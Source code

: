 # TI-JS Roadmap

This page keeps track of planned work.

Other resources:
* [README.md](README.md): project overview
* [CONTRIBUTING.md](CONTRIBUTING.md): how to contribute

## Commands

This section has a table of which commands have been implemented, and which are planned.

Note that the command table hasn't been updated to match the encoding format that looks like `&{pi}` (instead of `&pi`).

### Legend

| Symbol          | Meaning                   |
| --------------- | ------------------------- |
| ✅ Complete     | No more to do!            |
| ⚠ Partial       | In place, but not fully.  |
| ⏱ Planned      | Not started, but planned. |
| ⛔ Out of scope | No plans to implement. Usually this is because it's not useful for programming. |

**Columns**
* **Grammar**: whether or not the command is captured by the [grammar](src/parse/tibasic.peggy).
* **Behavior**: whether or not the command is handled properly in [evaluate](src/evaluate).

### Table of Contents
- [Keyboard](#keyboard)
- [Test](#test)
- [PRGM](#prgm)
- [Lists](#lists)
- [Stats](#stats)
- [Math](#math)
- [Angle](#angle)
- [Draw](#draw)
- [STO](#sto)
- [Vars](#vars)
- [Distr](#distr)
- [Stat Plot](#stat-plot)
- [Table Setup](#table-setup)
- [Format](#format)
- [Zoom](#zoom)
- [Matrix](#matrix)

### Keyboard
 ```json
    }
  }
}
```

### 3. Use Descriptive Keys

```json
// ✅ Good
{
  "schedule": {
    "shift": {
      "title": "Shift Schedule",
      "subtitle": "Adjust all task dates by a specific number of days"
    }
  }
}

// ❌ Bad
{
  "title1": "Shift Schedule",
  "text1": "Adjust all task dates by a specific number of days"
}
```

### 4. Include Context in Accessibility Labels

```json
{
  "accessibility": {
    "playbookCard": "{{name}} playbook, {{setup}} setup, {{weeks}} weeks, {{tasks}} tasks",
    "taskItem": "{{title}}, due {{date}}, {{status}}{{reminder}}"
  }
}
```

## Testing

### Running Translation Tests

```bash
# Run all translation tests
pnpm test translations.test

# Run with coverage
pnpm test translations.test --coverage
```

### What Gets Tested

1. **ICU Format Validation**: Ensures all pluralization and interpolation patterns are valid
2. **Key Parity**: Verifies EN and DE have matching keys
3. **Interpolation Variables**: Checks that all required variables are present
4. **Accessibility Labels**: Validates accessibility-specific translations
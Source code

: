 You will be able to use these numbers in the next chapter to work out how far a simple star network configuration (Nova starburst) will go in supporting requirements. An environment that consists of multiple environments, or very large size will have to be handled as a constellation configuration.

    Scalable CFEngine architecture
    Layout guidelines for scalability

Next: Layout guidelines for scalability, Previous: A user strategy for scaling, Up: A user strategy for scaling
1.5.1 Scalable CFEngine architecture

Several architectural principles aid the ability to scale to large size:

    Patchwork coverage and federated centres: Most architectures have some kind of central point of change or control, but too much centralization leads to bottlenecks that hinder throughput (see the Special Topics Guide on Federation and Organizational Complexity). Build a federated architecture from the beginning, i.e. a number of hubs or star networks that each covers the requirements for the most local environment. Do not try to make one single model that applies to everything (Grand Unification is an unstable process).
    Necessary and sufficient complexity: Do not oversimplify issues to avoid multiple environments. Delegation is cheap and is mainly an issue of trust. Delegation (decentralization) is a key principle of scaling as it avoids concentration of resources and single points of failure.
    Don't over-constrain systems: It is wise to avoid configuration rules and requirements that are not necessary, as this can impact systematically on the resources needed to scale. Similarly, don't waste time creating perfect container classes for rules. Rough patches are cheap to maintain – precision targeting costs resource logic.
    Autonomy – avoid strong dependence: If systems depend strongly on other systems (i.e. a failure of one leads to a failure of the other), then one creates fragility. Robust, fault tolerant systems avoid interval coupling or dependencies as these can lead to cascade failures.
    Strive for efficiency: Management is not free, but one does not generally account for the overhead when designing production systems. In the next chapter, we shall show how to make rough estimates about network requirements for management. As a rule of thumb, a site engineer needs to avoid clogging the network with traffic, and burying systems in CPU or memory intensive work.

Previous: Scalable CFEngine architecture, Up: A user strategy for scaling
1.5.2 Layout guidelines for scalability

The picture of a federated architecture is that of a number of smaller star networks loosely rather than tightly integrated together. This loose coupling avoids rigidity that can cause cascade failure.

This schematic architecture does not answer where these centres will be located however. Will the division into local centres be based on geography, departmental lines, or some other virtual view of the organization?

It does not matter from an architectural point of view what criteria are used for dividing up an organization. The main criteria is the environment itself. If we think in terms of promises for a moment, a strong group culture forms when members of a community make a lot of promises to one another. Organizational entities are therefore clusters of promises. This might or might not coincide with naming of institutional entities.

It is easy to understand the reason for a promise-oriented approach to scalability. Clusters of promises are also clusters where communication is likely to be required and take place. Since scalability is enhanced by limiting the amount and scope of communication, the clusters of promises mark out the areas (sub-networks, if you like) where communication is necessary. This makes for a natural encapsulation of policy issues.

___

Restate the listing word for word.

▶ **RESPONSE BELOW**
Source code

: # TI-JS Roadmap

This page keeps track of planned work.

Other resources:
* [README.md](README.md): project overview
* [CONTRIBUTING.md](CONTRIBUTING.md): how to contribute

## Commands

This section has a table of which commands have been implemented, and which are planned.

Note that the command table hasn't been updated to match the encoding format that looks like `&{pi}` (instead of `&pi`).

### Legend

| Symbol          | Meaning                   |
| --------------- | ------------------------- |
| ✅ Complete     | No more to do!            |
| ⚠ Partial       | In place, but not fully.  |
| ⏱ Planned      | Not started, but planned. |
| ⛔ Out of scope | No plans to implement. Usually this is because it's not useful for programming. |

**Columns**
* **Grammar**: whether or not the command is captured by the [grammar](src/parse/tibasic.peggy).
* **Behavior**: whether or not the command is handled properly in [evaluate](src/evaluate).

### Table of Contents
- [Keyboard](#keyboard)
- [Test](#test)
- [PRGM](#prgm)
- [Lists](#lists)
- [Stats](#stats)
- [Math](#math)
- [Angle](#angle)
- [Draw](#draw)
- [STO](#sto)
- [Vars](#vars)
- [Distr](#distr)
- [Stat Plot](#stat-plot)
- [Table Setup](#table-setup)
- [Format](#format)
- [Zoom](#zoom)
- [Matrix](#matrix)

### Keyboard
 ```json
    }
  }
}
```

### 3. Use Descriptive Keys

```json
// ✅ Good
{
  "schedule": {
    "shift": {
      "title": "Shift Schedule",
      "subtitle": "Adjust all task dates by a specific number of days"
    }
  }
}

// ❌ Bad
{
  "title1": "Shift Schedule",
  "text1": "Adjust all task dates by a specific number of days"
}
```

### 4. Include Context in Accessibility Labels

```json
{
  "accessibility": {
    "playbookCard": "{{name}} playbook, {{setup}} setup, {{weeks}} weeks, {{tasks}} tasks",
    "taskItem": "{{title}}, due {{date}}, {{status}}{{reminder}}"
  }
}
```

## Testing

### Running Translation Tests

```bash
# Run all translation tests
pnpm test translations.test

# Run with coverage
pnpm test translations.test --coverage
```

### What Gets Tested

1. **ICU Format Validation**: Ensures all pluralization and interpolation patterns are valid
2. **Key Parity**: Verifies EN and DE have matching keys
3. **Interpolation Variables**: Checks that all required variables are present
4. **Accessibility Labels**: Validates accessibility-specific translations
Source code

: You will be able to use these numbers in the next chapter to work out how far a simple star network configuration (Nova starburst) will go in supporting requirements. An environment that consists of multiple environments, or very large size will have to be handled as a constellation configuration.

    Scalable CFEngine architecture
    Layout guidelines for scalability

Next: Layout guidelines for scalability, Previous: A user strategy for scaling, Up: A user strategy for scaling
1.5.1 Scalable CFEngine architecture

Several architectural principles aid the ability to scale to large size:

    Patchwork coverage and federated centres: Most architectures have some kind of central point of change or control, but too much centralization leads to bottlenecks that hinder throughput (see the Special Topics Guide on Federation and Organizational Complexity). Build a federated architecture from the beginning, i.e. a number of hubs or star networks that each covers the requirements for the most local environment. Do not try to make one single model that applies to everything (Grand Unification is an unstable process).
    Necessary and sufficient complexity: Do not oversimplify issues to avoid multiple environments. Delegation is cheap and is mainly an issue of trust. Delegation (decentralization) is a key principle of scaling as it avoids concentration of resources and single points of failure.
    Don't over-constrain systems: It is wise to avoid configuration rules and requirements that are not necessary, as this can impact systematically on the resources needed to scale. Similarly, don't waste time creating perfect container classes for rules. Rough patches are cheap to maintain – precision targeting costs resource logic.
    Autonomy – avoid strong dependence: If systems depend strongly on other systems (i.e. a failure of one leads to a failure of the other), then one creates fragility. Robust, fault tolerant systems avoid interval coupling or dependencies as these can lead to cascade failures.
    Strive for efficiency: Management is not free, but one does not generally account for the overhead when designing production systems. In the next chapter, we shall show how to make rough estimates about network requirements for management. As a rule of thumb, a site engineer needs to avoid clogging the network with traffic, and burying systems in CPU or memory intensive work.

Previous: Scalable CFEngine architecture, Up: A user strategy for scaling
1.5.2 Layout guidelines for scalability

The picture of a federated architecture is that of a number of smaller star networks loosely rather than tightly integrated together. This loose coupling avoids rigidity that can cause cascade failure.

This schematic architecture does not answer where these centres will be located however. Will the division into local centres be based on geography, departmental lines, or some other virtual view of the organization?

It does not matter from an architectural point of view what criteria are used for dividing up an organization. The main criteria is the environment itself. If we think in terms of promises for a moment, a strong group culture forms when members of a community make a lot of promises to one another. Organizational entities are therefore clusters of promises. This might or might not coincide with naming of institutional entities.

It is easy to understand the reason for a promise-oriented approach to scalability. Clusters of promises are also clusters where communication is likely to be required and take place. Since scalability is enhanced by limiting the amount and scope of communication, the clusters of promises mark out the areas (sub-networks, if you like) where communication is necessary. This makes for a natural encapsulation of policy issues.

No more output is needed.